I was agape the entire night and didn't know where to look. I tried to keep my gasps and comments to myself because these things could cripple me by shaking my hand, but it was impossible. It was all too disgusting and remarkable to keep quiet. We kept giggling and pointing and I was trying to wrap my head around it all.

It was a learning experience if nothing else. Apparently in addition to a leather handbag fake tan, competitors paint themselves with this Pro-Tan stuff that makes them the colour of...I can't even think of anything. I've literally sat here for 5 minutes trying to find the right word to evoke the colour, but have failed. It's so unnatural, you've never seen this shade.

I refused to pay the exorbitant admission fee of $40 so we just watched from the door(and later snuck in for 10 minutes) - and besides, do I really want to sit and watch them pose on stage for 3 hours? It was way better to hang out in the halls with everyone and see the freakiness up close. Way better? Maybe that's the wrong phrase.
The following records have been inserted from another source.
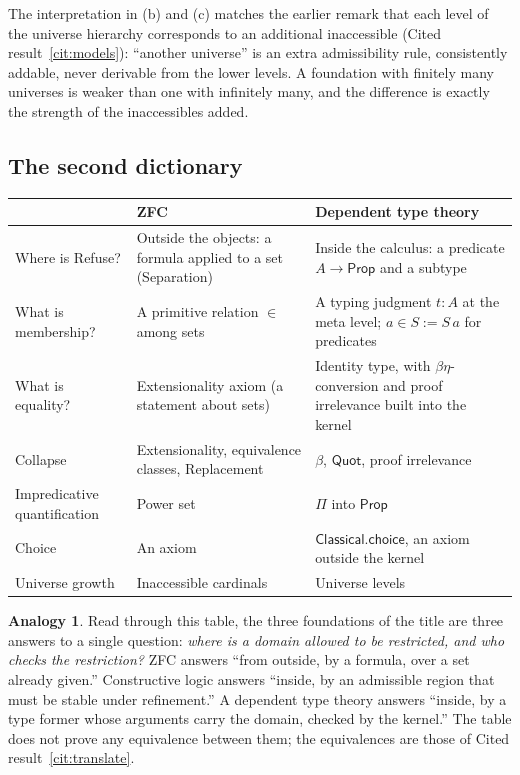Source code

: \documentclass[11pt]{article}
\newcommand{\Prop}{\mathsf{Prop}}
\newcommand{\Quot}{\mathsf{Quot}}
\theoremstyle{definition}
\newtheorem{analogy}[definition]{Analogy}
\theoremstyle{plain}
\theoremstyle{remark}
\begin{document}
The interpretation in (b) and (c) matches the earlier remark that each level of the universe hierarchy corresponds to an additional inaccessible (Cited result~\ref{cit:models}): ``another universe'' is an extra admissibility rule, consistently addable, never derivable from the lower levels. A foundation with finitely many universes is weaker than one with infinitely many, and the difference is exactly the strength of the inaccessibles added.

\subsection{The second dictionary}

\begin{center}
\begin{tabular}{@{}p{}p{}p{}@{}}
\toprule
 & ZFC & Dependent type theory\\
\midrule
Where is Refuse? & Outside the objects: a formula applied to a set (Separation) & Inside the calculus: a predicate $A\to\Prop$ and a subtype\\
What is membership? & A primitive relation $\in$ among sets & A typing judgment $t:A$ at the meta level; $a\in S:=S\,a$ for predicates\\
What is equality? & Extensionality axiom (a statement about sets) & Identity type, with $\beta\eta$-conversion and proof irrelevance built into the kernel\\
Collapse & Extensionality, equivalence classes, Replacement & $\beta$, $\Quot$, proof irrelevance\\
Impredicative quantification & Power set & $\Pi$ into $\Prop$\\
Choice & An axiom & $\mathsf{Classical.choice}$, an axiom outside the kernel\\
Universe growth & Inaccessible cardinals & Universe levels\\
\bottomrule
\end{tabular}
\end{center}

\begin{analogy}\label{an:dict2}
Read through this table, the three foundations of the title are three answers to a single question: \emph{where is a domain allowed to be restricted, and who checks the restriction?} ZFC answers ``from outside, by a formula, over a set already given.'' Constructive logic answers ``inside, by an admissible region that must be stable under refinement.'' A dependent type theory answers ``inside, by a type former whose arguments carry the domain, checked by the kernel.'' The table does not prove any equivalence between them; the equivalences are those of Cited result~\ref{cit:translate}.
\end{analogy}
\end{document}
There was this one girl in an outfit that had 'Pimp' emblazoned on her ass. Every 'woman' wore stripper shoes and fake hair. One guy had pimples all over his body, which I learned is from steroids. They all looked like they were in pain as they walked - their muscles were slowly choking them.


There was this one girl we called "Fake Tan Chubb". She had the glittery outfit, her skin was doing its best impression of a lobster wearing bronzer, and yet she was totally chubby and out of shape. We think she was a groupie that really got into the whole scene, but really wasn't able to compete.

It occured to me that the guys who do this are all pretty unattractive, even without the muscles. That, coupled with the Hummers in the parking lot, makes me think that the whole lifestyle is geared towards people overcompensating for something. Yeah.

I could have saved myself all the words in this post by just putting up the following pictures. For there are no words - they say it all. Enjoy. (FYI: the guy on the right is a white guy.)



3 comments:

  1. OMFG - that is the grossiest/most amazing thing I have EVER seen. It reminds of that night we went to Music (or whatever that club was called - you know at Ontario Place) and we were in a booth next to body builders. I couldn't stop starring all night long...fascinatingly gross.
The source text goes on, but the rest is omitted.